Collected data
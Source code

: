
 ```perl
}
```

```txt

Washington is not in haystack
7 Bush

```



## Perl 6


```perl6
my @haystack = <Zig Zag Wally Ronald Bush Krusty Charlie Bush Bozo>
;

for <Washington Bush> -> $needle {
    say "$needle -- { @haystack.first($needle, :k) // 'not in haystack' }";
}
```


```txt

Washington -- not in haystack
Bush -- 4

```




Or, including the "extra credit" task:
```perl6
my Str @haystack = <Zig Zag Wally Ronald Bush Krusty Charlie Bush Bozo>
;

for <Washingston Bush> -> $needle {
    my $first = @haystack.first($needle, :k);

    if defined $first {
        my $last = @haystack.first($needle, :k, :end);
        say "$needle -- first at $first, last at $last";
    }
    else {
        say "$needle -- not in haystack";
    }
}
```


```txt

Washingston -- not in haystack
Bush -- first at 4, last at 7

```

---

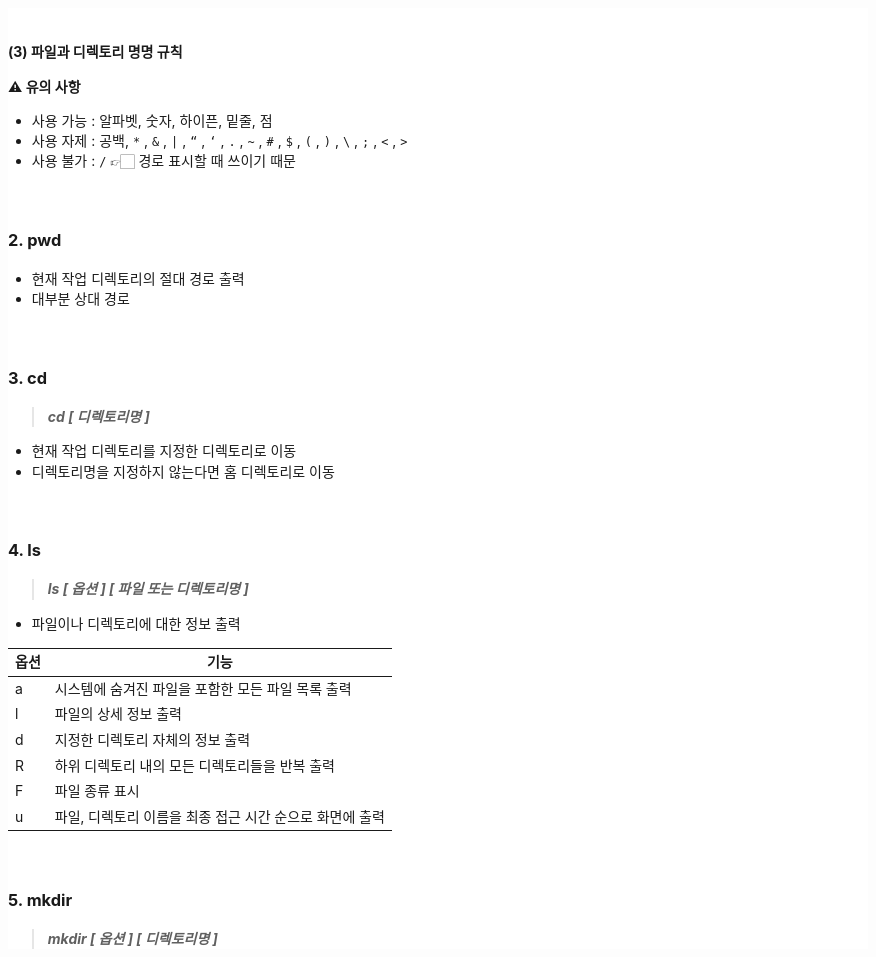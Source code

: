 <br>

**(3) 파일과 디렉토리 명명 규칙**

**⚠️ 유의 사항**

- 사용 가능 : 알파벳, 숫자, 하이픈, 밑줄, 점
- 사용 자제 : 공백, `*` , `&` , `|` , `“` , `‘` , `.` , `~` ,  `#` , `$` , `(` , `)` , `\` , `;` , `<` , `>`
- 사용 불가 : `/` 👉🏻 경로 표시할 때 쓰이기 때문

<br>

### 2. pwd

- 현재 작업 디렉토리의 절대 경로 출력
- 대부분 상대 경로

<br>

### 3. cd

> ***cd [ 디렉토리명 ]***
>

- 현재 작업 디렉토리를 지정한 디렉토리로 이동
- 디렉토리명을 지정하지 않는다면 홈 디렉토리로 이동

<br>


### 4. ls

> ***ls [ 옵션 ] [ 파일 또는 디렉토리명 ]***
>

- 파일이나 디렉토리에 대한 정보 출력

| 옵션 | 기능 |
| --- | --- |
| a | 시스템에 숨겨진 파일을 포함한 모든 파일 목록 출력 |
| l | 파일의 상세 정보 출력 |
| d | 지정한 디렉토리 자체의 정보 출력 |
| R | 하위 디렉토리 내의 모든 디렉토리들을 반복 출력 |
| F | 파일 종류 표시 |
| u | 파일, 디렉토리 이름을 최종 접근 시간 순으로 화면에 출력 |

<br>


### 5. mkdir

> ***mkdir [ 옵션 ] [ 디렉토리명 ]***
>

▶ Task prompt: Lines holding the word "Charlie" should be copied from the entries above.

▶ Output of the exercise:
my @haystack = <Zig Zag Wally Ronald Bush Krusty Charlie Bush Bozo>
my Str @haystack = <Zig Zag Wally Ronald Bush Krusty Charlie Bush Bozo>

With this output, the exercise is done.